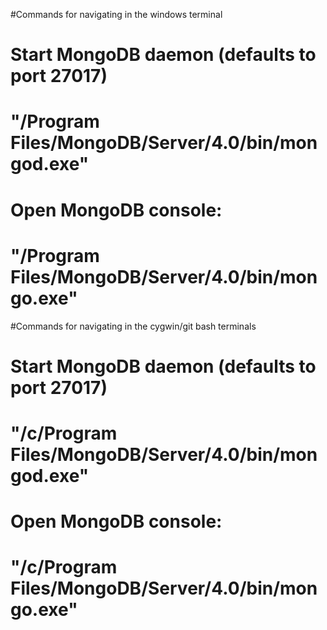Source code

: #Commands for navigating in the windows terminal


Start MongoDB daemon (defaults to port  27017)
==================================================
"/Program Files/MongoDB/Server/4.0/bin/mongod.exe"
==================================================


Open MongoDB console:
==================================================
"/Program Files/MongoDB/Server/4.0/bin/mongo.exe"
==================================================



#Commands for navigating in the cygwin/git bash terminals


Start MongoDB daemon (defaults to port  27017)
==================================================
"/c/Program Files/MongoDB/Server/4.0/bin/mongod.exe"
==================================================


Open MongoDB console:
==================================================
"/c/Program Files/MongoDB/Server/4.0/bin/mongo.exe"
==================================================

----

§ Work instructions:
Output, word for word, the full listing above, with no pictures.

§ Exercise response:
Source code

: #Commands for navigating in the windows terminal


Start MongoDB daemon (defaults to port  27017)
==================================================
"/Program Files/MongoDB/Server/4.0/bin/mongod.exe"
==================================================


Open MongoDB console:
==================================================
"/Program Files/MongoDB/Server/4.0/bin/mongo.exe"
==================================================



#Commands for navigating in the cygwin/git bash terminals


Start MongoDB daemon (defaults to port  27017)
==================================================
"/c/Program Files/MongoDB/Server/4.0/bin/mongod.exe"
==================================================


Open MongoDB console:
==================================================
"/c/Program Files/MongoDB/Server/4.0/bin/mongo.exe"
==================================================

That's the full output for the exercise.